It seems to be getting harder and harder to find something that both my husband and I want to watch. His taste is more towards superheroes, and mine veers more towards… well… Richard Armitage! But sometimes we have a meeting of the minds. (Movie stills from IMDb)
Handsome Devil (2016): (On Video on Demand)
I’d read some interviews with the actors in Handsome Devil and was interested to see how this Irish film plays with stereotypes amid the unconscious homophobic attitudes in a boys’ boarding school. I first was able to interest my rugby-mad husband because it takes place in a rugby-focused boys’ school. But what held both his and my attention was the light Irish humour with which this coming of age story about being your authentic self is presented. The acting is convincing by Fionn O’Shae as the bullied oddball and Nicholas Galitzine as the handsome rugby star who are forced to room together. Andrew Scott (Sherlock) plays the insightful and supportive teacher everyone would like to have. Moe Dunford is like a toned down Jack Black as the rugby coach you wouldn’t like to have. While the movie is a bit hopeful about how teenage boys might react, it really is a nice film to watch.

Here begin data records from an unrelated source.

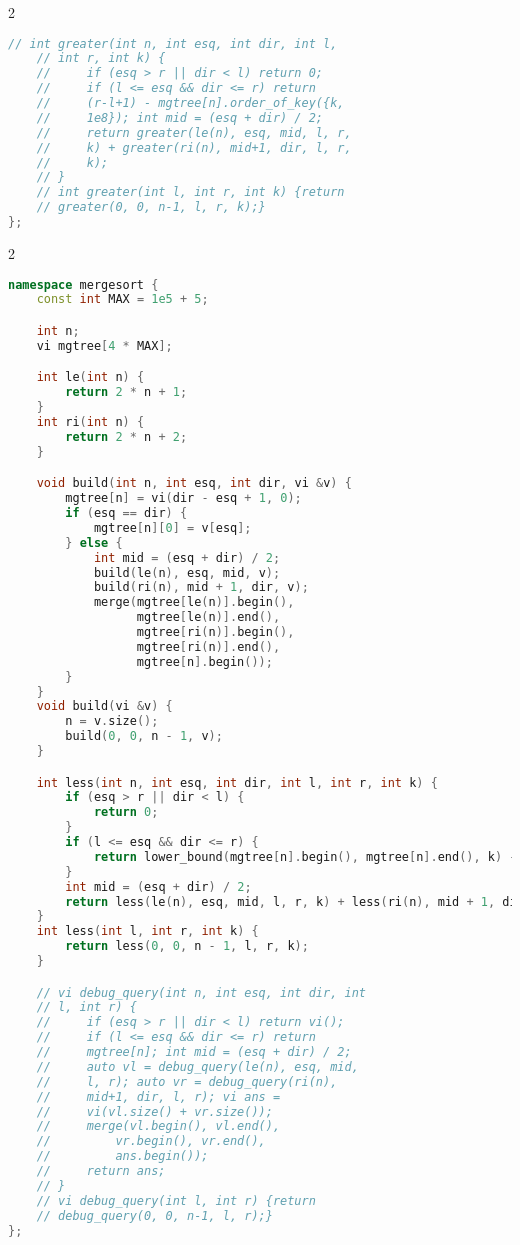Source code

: \documentclass[11pt, a4paper, oneside]{book}
\begin{document}
\begin{multicols}{2}
\begin{lstlisting}[language=C++]
    // int greater(int n, int esq, int dir, int l,
    // int r, int k) {
    //     if (esq > r || dir < l) return 0;
    //     if (l <= esq && dir <= r) return
    //     (r-l+1) - mgtree[n].order_of_key({k,
    //     1e8}); int mid = (esq + dir) / 2;
    //     return greater(le(n), esq, mid, l, r,
    //     k) + greater(ri(n), mid+1, dir, l, r,
    //     k);
    // }
    // int greater(int l, int r, int k) {return
    // greater(0, 0, n-1, l, r, k);}
};
\end{lstlisting}
\end{multicols}

\hfill

\begin{multicols}{2}
\begin{lstlisting}[language=C++]
namespace mergesort {
    const int MAX = 1e5 + 5;

    int n;
    vi mgtree[4 * MAX];

    int le(int n) {
        return 2 * n + 1;
    }
    int ri(int n) {
        return 2 * n + 2;
    }

    void build(int n, int esq, int dir, vi &v) {
        mgtree[n] = vi(dir - esq + 1, 0);
        if (esq == dir) {
            mgtree[n][0] = v[esq];
        } else {
            int mid = (esq + dir) / 2;
            build(le(n), esq, mid, v);
            build(ri(n), mid + 1, dir, v);
            merge(mgtree[le(n)].begin(),
                  mgtree[le(n)].end(),
                  mgtree[ri(n)].begin(),
                  mgtree[ri(n)].end(),
                  mgtree[n].begin());
        }
    }
    void build(vi &v) {
        n = v.size();
        build(0, 0, n - 1, v);
    }

    int less(int n, int esq, int dir, int l, int r, int k) {
        if (esq > r || dir < l) {
            return 0;
        }
        if (l <= esq && dir <= r) {
            return lower_bound(mgtree[n].begin(), mgtree[n].end(), k) - mgtree[n].begin();
        }
        int mid = (esq + dir) / 2;
        return less(le(n), esq, mid, l, r, k) + less(ri(n), mid + 1, dir, l, r, k);
    }
    int less(int l, int r, int k) {
        return less(0, 0, n - 1, l, r, k);
    }

    // vi debug_query(int n, int esq, int dir, int
    // l, int r) {
    //     if (esq > r || dir < l) return vi();
    //     if (l <= esq && dir <= r) return
    //     mgtree[n]; int mid = (esq + dir) / 2;
    //     auto vl = debug_query(le(n), esq, mid,
    //     l, r); auto vr = debug_query(ri(n),
    //     mid+1, dir, l, r); vi ans =
    //     vi(vl.size() + vr.size());
    //     merge(vl.begin(), vl.end(),
    //         vr.begin(), vr.end(),
    //         ans.begin());
    //     return ans;
    // }
    // vi debug_query(int l, int r) {return
    // debug_query(0, 0, n-1, l, r);}
};
\end{lstlisting}
\end{multicols}
\end{document}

“The Intern” (2015): (On Netflix)
While both my husband and I had seen this before, it was a lot of fun to watch it again. Robert De Niro and Anne Hathaway are wonderful together as a 70-year-old intern with a lot to contribute and a stressed out business owner who definitely needs what he can teach her, about business but mainly about life. Funny and touching and just a well-written and well-executed movie.
“Into the Storm” (2014): (On iTunes)
Well, enough of togetherness… what’s more appropriate than re-watching a Richard Armitage movie about massive tornadoes, while storms were raging to the South? Hubby caught only bits of this one as he walked through the room on various errands. Admittedly, while the storm and pyro special effects are spectacular, the scripted human parts leave a lot to be desired. Poor dialogue and questionable accents make this pretty much a B-movie. Still, there are some good action sequences and some heart-warming scenes. Recommended for fans of the storm-type disaster genre or for die-hard Armitage fans who want to watch his continued casting in water-logged roles. (I’ve now started reading Zeesmuse’s fanfic, Raising Nemo, set two years after the storm, to see how she envisions the heroic vice principal.)

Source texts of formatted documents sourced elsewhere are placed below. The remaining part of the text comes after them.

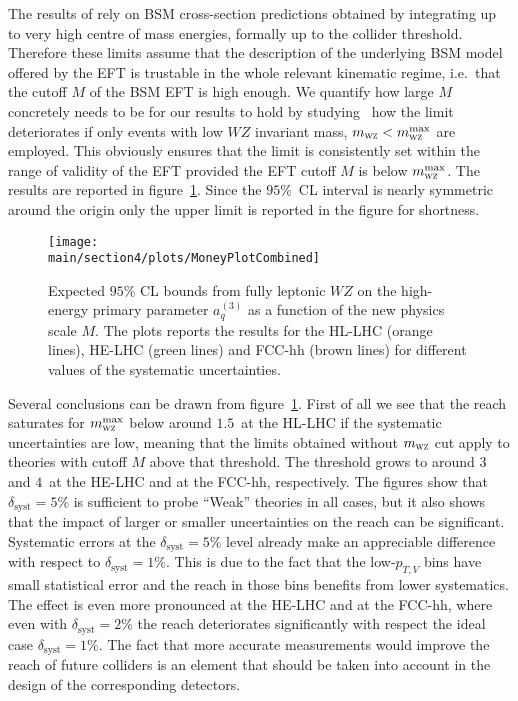 The results of   rely on BSM cross-section predictions obtained by integrating up to very high centre of mass energies, formally up to the collider threshold. Therefore these limits assume that the description of the underlying BSM model offered by the EFT is trustable in the whole relevant kinematic regime, i.e.~that the cutoff $M$ of the BSM EFT is high enough. We quantify how large $M$ concretely needs to be for our results to hold by studying~\cite{Racco:2015dxa,Pobbe:2017wrj,Biekoetter:2014jwa} how the limit deteriorates if only events with low $WZ$ invariant mass, $m_{\textsc{wz}}<m_{\textsc{wz}}^{\rm{max}}$ are employed. This obviously ensures that the limit is consistently set within the range of validity of the EFT provided the EFT cutoff $M$ is below $m_{\textsc{wz}}^{\rm{max}}$. The results are reported in figure~\ref{fig:bounds_future}. Since the $95\%$~CL interval is nearly symmetric around the origin only the upper limit is reported in the figure for shortness.

\begin{figure}[t]
\centering
\texttt{[image: \\main/section4/plots/MoneyPlotCombined]}
\caption{Expected $95\%$ CL bounds from fully leptonic $WZ$ on the high-energy primary parameter $a^{(3)}_q$ as a function of the new physics scale $M$. The plots reports the results for the HL-LHC (orange lines), HE-LHC (green lines) and FCC-hh (brown lines) for different
values of the systematic uncertainties.} 
\label{fig:bounds_future}
\end{figure}

Several conclusions can be drawn from figure~\ref{fig:bounds_future}. First of all we see that the reach saturates for $m_{\textsc{wz}}^{\rm{max}}$ below around $1.5$~\UTeV at the HL-LHC if the systematic uncertainties are low, meaning that the limits obtained without $m_{\textsc{wz}}$ cut apply to theories with cutoff $M$ above that threshold.  The threshold grows to around $3$ and $4$~\UTeV at the HE-LHC and at the FCC-hh, respectively. The figures show that $\delta_{\textrm{syst}}=5\%$ is sufficient to probe ``Weak'' theories in all cases, but it also shows that the impact of larger or smaller uncertainties on the reach can be significant. Systematic errors at the $\delta_{\textrm{syst}}=5\%$ level already make an appreciable difference with respect to $\delta_{\textrm{syst}}=1\%$. This is due to the fact that the low-$p_{T,V}$ bins have small statistical error and the reach in those bins benefits from lower systematics. The effect is even more pronounced at the HE-LHC and at the FCC-hh, where even with $\delta_{\textrm{syst}}=2\%$ the reach deteriorates significantly with respect the ideal case $\delta_{\textrm{syst}}=1\%$. The fact that more accurate measurements would improve the reach of future colliders is an element that should be taken into account in the design of the corresponding detectors.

“Personal Shopper” (2016): (On Netflix)
Okay, completely lost the hubby on this one. My guilty secret… I was a fan of the Twilight movies, particularly the first one before they became so Hollywood. I know some people make fun of it, but I actually like Kristen Stewart’s acting style. It is very low-key and true-to-life, which I think doesn’t always show well in big budget glossy films. Personal Shopper is an award-winning film that did pretty badly at the box office. Stewart plays a spirit-sensitive woman whose twin brother has died. While hoping he will make contact with her at his Paris house, she encounters malevolent ghosts and is pursued via anonymous text message by someone who may or may not be dead. There is even a murder, and spirits may be influencing live people. A weird story that is very uneven but has some pretty cool atmosphere and creepy bits.
Five Days (2007 miniseries): (On Crave TV -HBO)

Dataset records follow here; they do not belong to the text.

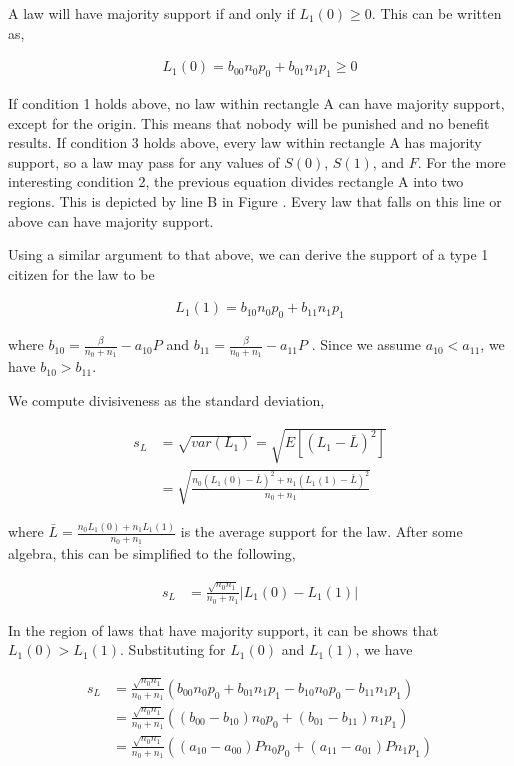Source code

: A law will have majority support if and only if $L_1(0) \geq 0$.  This can be written as,

\begin{align}
L_1(0) = b_{00}n_0p_0 + b_{01} n_1p_1 \geq 0
\end{align}

If condition 1 holds above, no law within rectangle A can have majority support, except for the origin.  This means that nobody will be punished and no benefit results.  If condition 3 holds above, every law within rectangle A has majority support, so a law may pass for any values of $S(0)$, $S(1)$, and $F$.  For the more interesting condition 2, the previous equation divides rectangle A into two regions.  This is depicted by line B in Figure .  Every law that falls on this line or above can have majority support.

Using a similar argument to that above, we can derive the support of a type 1 citizen for the law to be

\begin{align}
L_1(1) =  b_{10} n_0p_0 + b_{11}n_1p_1
\end{align}

where $b_{10} = \frac{\beta}{n_0 + n_1} -   a_{10}P$ and $b_{11} = \frac{\beta }{n_0 + n_1} -  a_{11}P $ .  Since we assume $a_{10} < a_{11}$, we have $b_{10} > b_{11}$.

We compute divisiveness as the standard deviation,

\begin{align}
s_L &= \sqrt{var(L_1)}  =  \sqrt{E\left[ \left(L_1 - \bar{L} \right)^2 \right] }  \\
&= \sqrt{ \frac{ n_0\left(L_1(0) - \bar{L}\right)^2 + n_1\left(L_1(1) - \bar{L} \right)^2 }{n_0+n_1}  }
\end{align}

where $\bar{L} = \frac{n_0 L_1(0) + n_1L_1(1) }{n_0 + n_1}$ is the average support for the law.  After some algebra, this can be simplified to the following,

\begin{align}
s_L &= \frac{\sqrt{n_0n_1}}{n_0 + n_1} \left| L_1(0) - L_1(1) \right|
\end{align}

In the region of laws that have majority support, it can be shows that $L_1(0) > L_1(1)$. Substituting for $L_1(0)$ and $L_1(1)$, we have

\begin{align}
s_L &= \frac{\sqrt{n_0n_1}}{n_0 + n_1} \left(  b_{00}n_0p_0 + b_{01} n_1p_1 - b_{10} n_0p_0 - b_{11}n_1p_1 \right) \\
&= \frac{\sqrt{n_0n_1}}{n_0 + n_1} \left(  ( b_{00} - b_{10} )n_0p_0 + ( b_{01} - b_{11})n_1p_1 \right) \\
&= \frac{\sqrt{n_0n_1}}{n_0 + n_1} \left(  ( a_{10} - a_{00} )P n_0p_0 + ( a_{11} - a_{01})P n_1p_1 \right) \\
\end{align}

This BBC production takes place on five separate days, starting with the day that a married woman and her two mixed race children go missing and ending on the day that the full mystery is solved. While it is a police crime drama, the most interesting part is watching the family members go through this experience, each so alone in their own fear and grief. With the cast of BBC regulars, the acting is really believable and the story (although a bit soap-opera-ish) is one that makes you want to watch through to the conclusion. It’s always fun to watch a BBC production to see who you’ve seen in other BBC shows or who has since made it big. Frankly, in an ensemble cast like this one, they are too many to mention, but here are just a few. David Oyelowo (Selma) is wonderful as Matt, the worried and bewildered husband and father. The in-laws who’ve never quite accepted him are played by Penelope Wilton (Downton Abbey) and Patrick Malahide (Game of Thrones, Middlemarch). Sarah Smart (Sparkhouse, Wallander) does an interesting turn as someone who insinuates herself into Matt’s and his children’s lives. The teenage stepdaughter and the children are played by Lucinda Dryzek, Lee Massey, and Tyler Anthony. The police investigative team is lead by Hugh Bonneville (Downton Abbey) and supported by Janet McTeer, Nikki Amuka-Bird, Michelle Bonnard, and Charlie Creed-Miles. An interesting five-episode binge-watch.
Now, how to get my husband to commit to watching Berlin Station with me when it starts up again…. (I might have to get him to watch the first season first though!)